Préambule de la rédaction

Tribune libre publiée au nom du pluralisme et du débat d’idées. Les opinions exprimées sont celles de l’auteur ; nous les publions comme un regard décalé sur l’époque.

Quand la bise fut venue… ou la rupture du contrat social

Il fut un temps fort lointain où l’accord semblait clair : le citoyen remettait gentiment son monopole de la violence et son chèque d’impôts entre les mains de l’État. En échange, la puissance publique promettait la paix civile, des lois impartiales et le privilège d’aller chercher son pain sans risquer de finir au JT de 20 heures. Ce pacte fondateur, cher à Jean-Jacques Rousseau, est aujourd’hui relégué au rang de fable pour enfants crédules.

Le constat est d’une ironie mordante : le contrat social a été résilié unilatéralement, mais l’État continue de prélever les cotisations avec la régularité d’un horloger suisse. Les lois s’abattent avec une rigueur administrative féroce sur le contribuable distrait, tout en s’effritant gentiment face aux milices de quartier, aux casseurs du dimanche et aux récidivistes chevronnés.

Devant ce naufrage au ralenti, la société a horreur du vide et le citoyen a enfin révisé ses classiques. Pour ne pas se retrouver Gros-Jean comme devant quand la bise fut venue, chacun tire la seule conclusion logique : la cavalerie ne viendra pas. La crise sanitaire du COVID-19 et la valse des masques fantômes ont servi de piqûre de rappel sanitaire : accorder une confiance aveugle aux gestionnaires du risque étatique relève désormais du suicide.

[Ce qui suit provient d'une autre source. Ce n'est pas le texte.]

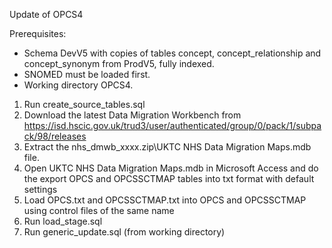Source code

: Update of OPCS4

Prerequisites:
- Schema DevV5 with copies of tables concept, concept_relationship and concept_synonym from ProdV5, fully indexed. 
- SNOMED must be loaded first.
- Working directory OPCS4.

1. Run create_source_tables.sql
2. Download the latest Data Migration Workbench from https://isd.hscic.gov.uk/trud3/user/authenticated/group/0/pack/1/subpack/98/releases
3. Extract the nhs_dmwb_xxxx.zip\UKTC NHS Data Migration Maps.mdb file.
4. Open UKTC NHS Data Migration Maps.mdb in Microsoft Access and do the export OPCS and OPCSSCTMAP tables into txt format with default settings
5. Load OPCS.txt and OPCSSCTMAP.txt into OPCS and OPCSSCTMAP using control files of the same name
6. Run load_stage.sql
7. Run generic_update.sql (from working directory)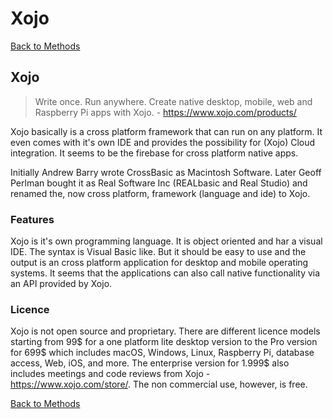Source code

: # Xojo
[Back to Methods](methods.md)

## Xojo
<!-- Whats it? -->
> Write once. Run anywhere.
Create native desktop, mobile, web and Raspberry Pi apps with Xojo. - https://www.xojo.com/products/

Xojo basically is a cross platform framework that can run on any platform. It even comes with it's own IDE and provides the possibility for (Xojo) Cloud integration. It seems to be the firebase for cross platform native apps.

<!-- Who built it? -->
Initially Andrew Barry wrote CrossBasic as Macintosh Software. Later Geoff Perlman bought it as Real Software Inc (REALbasic and Real Studio) and renamed the, now cross platform, framework (language and ide) to Xojo. 

### Features
<!-- Features -->
Xojo is it's own programming language. It is object oriented and har a visual IDE. The syntax is Visual Basic like. But it should be easy to use and the output is an cross platform application for desktop and mobile operating systems. It seems that the applications can also call native functionality via an API provided by Xojo.

### Licence
Xojo is not open source and proprietary. There are different licence models starting from 99\$ for a one platform lite desktop version to the Pro version for 699\$ which includes macOS, Windows, Linux, Raspberry Pi, database access, Web, iOS, and more. The enterprise version for 1.999\$ also includes meetings and code reviews from Xojo - https://www.xojo.com/store/. The non commercial use, however, is free.

[Back to Methods](methods.md)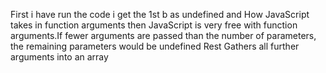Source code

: First i have run the code i get the 1st b as undefined and How JavaScript takes in function arguments then JavaScript is very free with function arguments.If fewer arguments are passed than the number of parameters, the remaining parameters would be undefined Rest Gathers all further arguments into an array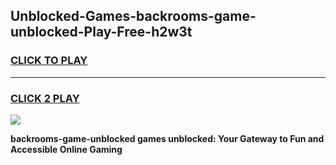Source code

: 
## Unblocked-Games-backrooms-game-unblocked-Play-Free-h2w3t
<h3>
<a href="https://premium76.site?title=backrooms-game-unblocked&ref=23A">CLICK TO PLAY</a></h3>
<hr>

<h3>
<a href="https://premium76.site?title=backrooms-game-unblocked&ref=23A">CLICK 2 PLAY</a>
  
</h3>

<a href="https://premium76.site?title=backrooms-game-unblocked&ref=23A"><img src="https://clearcache.store/games.png"></a>


**backrooms-game-unblocked games unblocked: Your Gateway to Fun and Accessible Online Gaming**
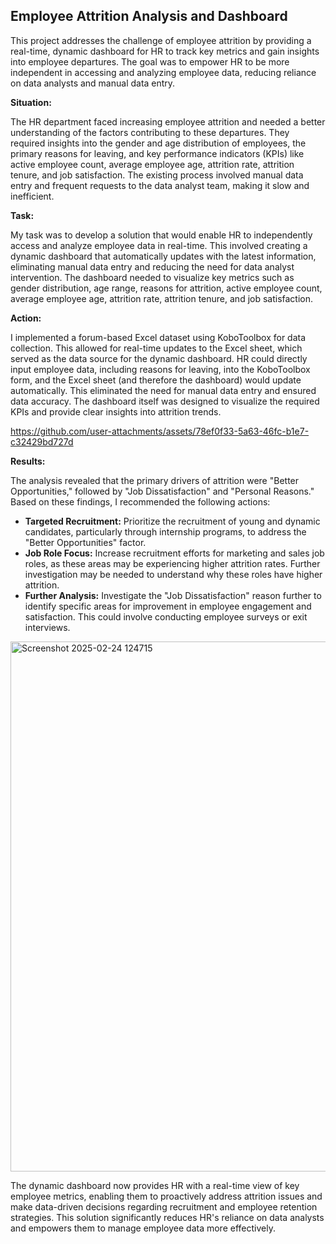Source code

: ## Employee Attrition Analysis and Dashboard

This project addresses the challenge of employee attrition by providing a real-time, dynamic dashboard for HR to track key metrics and gain insights into employee departures.  The goal was to empower HR to be more independent in accessing and analyzing employee data, reducing reliance on data analysts and manual data entry.

**Situation:**

The HR department faced increasing employee attrition and needed a better understanding of the factors contributing to these departures.  They required insights into the gender and age distribution of employees, the primary reasons for leaving, and key performance indicators (KPIs) like active employee count, average employee age, attrition rate, attrition tenure, and job satisfaction.  The existing process involved manual data entry and frequent requests to the data analyst team, making it slow and inefficient.

**Task:**

My task was to develop a solution that would enable HR to independently access and analyze employee data in real-time.  This involved creating a dynamic dashboard that automatically updates with the latest information, eliminating manual data entry and reducing the need for data analyst intervention.  The dashboard needed to visualize key metrics such as gender distribution, age range, reasons for attrition, active employee count, average employee age, attrition rate, attrition tenure, and job satisfaction.

**Action:**

I implemented a forum-based Excel dataset using KoboToolbox for data collection. This allowed for real-time updates to the Excel sheet, which served as the data source for the dynamic dashboard.  HR could directly input employee data, including reasons for leaving, into the KoboToolbox form, and the Excel sheet (and therefore the dashboard) would update automatically. This eliminated the need for manual data entry and ensured data accuracy.  The dashboard itself was designed to visualize the required KPIs and provide clear insights into attrition trends.



https://github.com/user-attachments/assets/78ef0f33-5a63-46fc-b1e7-c32429bd727d



**Results:**

The analysis revealed that the primary drivers of attrition were "Better Opportunities," followed by "Job Dissatisfaction" and "Personal Reasons."  Based on these findings, I recommended the following actions:

*   **Targeted Recruitment:**  Prioritize the recruitment of young and dynamic candidates, particularly through internship programs, to address the "Better Opportunities" factor.
*   **Job Role Focus:**  Increase recruitment efforts for marketing and sales job roles, as these areas may be experiencing higher attrition rates.  Further investigation may be needed to understand why these roles have higher attrition.
*   **Further Analysis:**  Investigate the "Job Dissatisfaction" reason further to identify specific areas for improvement in employee engagement and satisfaction. This could involve conducting employee surveys or exit interviews.

<img width="848" alt="Screenshot 2025-02-24 124715" src="https://github.com/user-attachments/assets/e400841e-213d-4af7-9124-fa549f0cca68" />


The dynamic dashboard now provides HR with a real-time view of key employee metrics, enabling them to proactively address attrition issues and make data-driven decisions regarding recruitment and employee retention strategies.  This solution significantly reduces HR's reliance on data analysts and empowers them to manage employee data more effectively.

S’organiser n’a plus rien d’une paranoïa de téléfilm américain, c’est juste de la survie à la française. Sans aller jusqu’au gilet pare-balles sous le pyjama, le bon sens paysan reprend ses droits sur la naïveté citoyenne.

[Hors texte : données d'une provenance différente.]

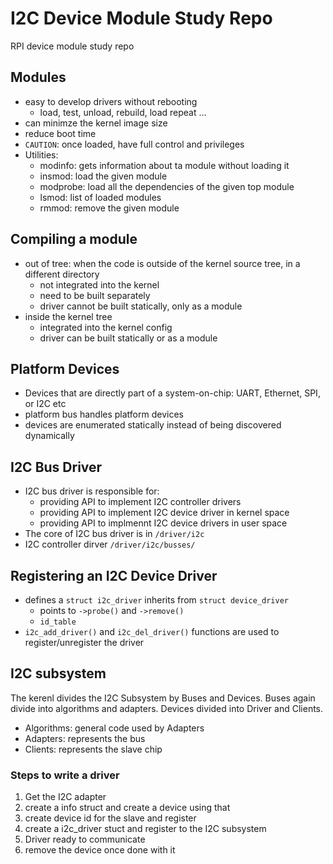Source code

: # I2C Device Module Study Repo
RPI device module study repo

## Modules 
- easy to develop drivers without rebooting
    - load, test, unload, rebuild, load repeat ...
- can minimze the kernel image size
- reduce boot time
- `CAUTION`: once loaded, have full control and privileges
- Utilities:
   - modinfo: gets information about ta module without loading it
   - insmod: load the given module
   - modprobe: load all the dependencies of the given top module
   - lsmod: list of loaded modules
   - rmmod: remove the given module
## Compiling a module
- out of tree: when the code is outside of the kernel source tree, in a different directory
    - not integrated into the kernel
    - need to be built separately
    - driver cannot be built statically, only as a module
- inside the kernel tree
    - integrated into the kernel config
    - driver can be built statically or as a module

## Platform Devices
- Devices that are directly part of a system-on-chip: UART, Ethernet, SPI, or I2C etc
- platform bus handles platform devices
- devices are enumerated statically instead of being discovered dynamically

## I2C Bus Driver
- I2C bus driver is responsible for:
    - providing API to implement I2C controller drivers
    - providing API to implement I2C device driver in kernel space
    - providing API to implmennt I2C device drivers in user space
- The core of I2C bus driver is in `/driver/i2c`
- I2C controller dirver `/driver/i2c/busses/`

## Registering an I2C Device Driver
- defines a `struct i2c_driver` inherits from `struct device_driver`
    - points to `->probe()` and `->remove()`
    - `id_table`
- `i2c_add_driver()` and `i2c_del_driver()` functions are used to register/unregister the driver

## I2C subsystem
The kerenl divides the I2C Subsystem by Buses and Devices. Buses again divide into algorithms and adapters. Devices divided into Driver and Clients.
- Algorithms: general code used by Adapters
- Adapters: represents the bus
- Clients: represents the slave chip

### Steps to write a driver
1. Get the I2C adapter
2. create a info struct and create a device using that 
3. create device id for the slave and register
4. create a i2c_driver stuct and register to the I2C subsystem
5. Driver ready to communicate
6. remove the device once done with it

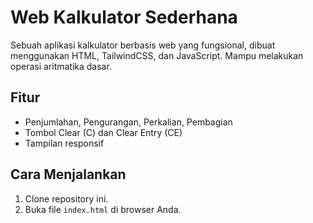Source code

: # Web Kalkulator Sederhana

Sebuah aplikasi kalkulator berbasis web yang fungsional, dibuat menggunakan HTML, TailwindCSS, dan JavaScript. Mampu melakukan operasi aritmatika dasar.

## Fitur
* Penjumlahan, Pengurangan, Perkalian, Pembagian
* Tombol Clear (C) dan Clear Entry (CE)
* Tampilan responsif

## Cara Menjalankan
1. Clone repository ini.
2. Buka file `index.html` di browser Anda.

Pour maintenir le sanctuaire familial hors de portée du bordel ambiant, le pavillon moyen se transforme en fortin discret à coups de caméras connectées, de serrures multipoints et d’alarmes qui hurlent plus vite que la police n’arrive.

La souveraineté énergétique devient le nouveau luxe. Pendant que les ministres suggèrent gentiment d’enfiler des col roulés, le citoyen avisé installe un poêle à bois pour chauffer la soupe, branche ses panneaux solaires sur batteries pour garder le frigo vivant, et garde un bon vieux groupe électrogène au garage au cas où le réseau national déciderait de cligner des yeux.

Dans la cave et le cellier, on dit adieu aux flux tendus. Les étagères croulent sous les denrées non périssables, les jerricans d’eau, les filtres à gravité et les piles qui manquent toujours au bon moment.

Au pied de l’armoire, le sac d’évacuation d’urgence attend gentiment son heure avec papiers, trousse de secours et barres céréalières. Une précaution autrefois moquée chez les preppers, aujourd’hui préconisée du bout des lèvres par la sécurité civile elle-même.

Pour couronner le tout, face au sentiment grandissant d’insécurité et par crainte d’un rayon viande désespérément vide, les inscriptions au tir sportif et au permis de chasser battent des records. On y va gentiment pour apprendre à viser juste dans un cadre légal, mais aussi pour garder une option en réserve quand le supermarché ne vendra plus que des emballages vides.

Qu’on qualifie ces Français de preppers, de survivalistes ou simplement de réalistes vaccinés contre la démagogie, leur démarche n’est pas un coup d’État, mais un constat de carence. Quand les hauts fonctionnaires sont incapables de garantir la sécurité et la soupe chaude, la résilience cesse d’être une circulaire ministérielle pour devenir une affaire privée.

Chacun, au final, s’organise seul, chez soi, avec ses voisins ou la belle-famille. De là à voir fleurir des bandes d’auto-défense ou des milices locales, la frontière devient ridiculement mince, mais après tout, l’État s’est donné une peine folle pour la mériter.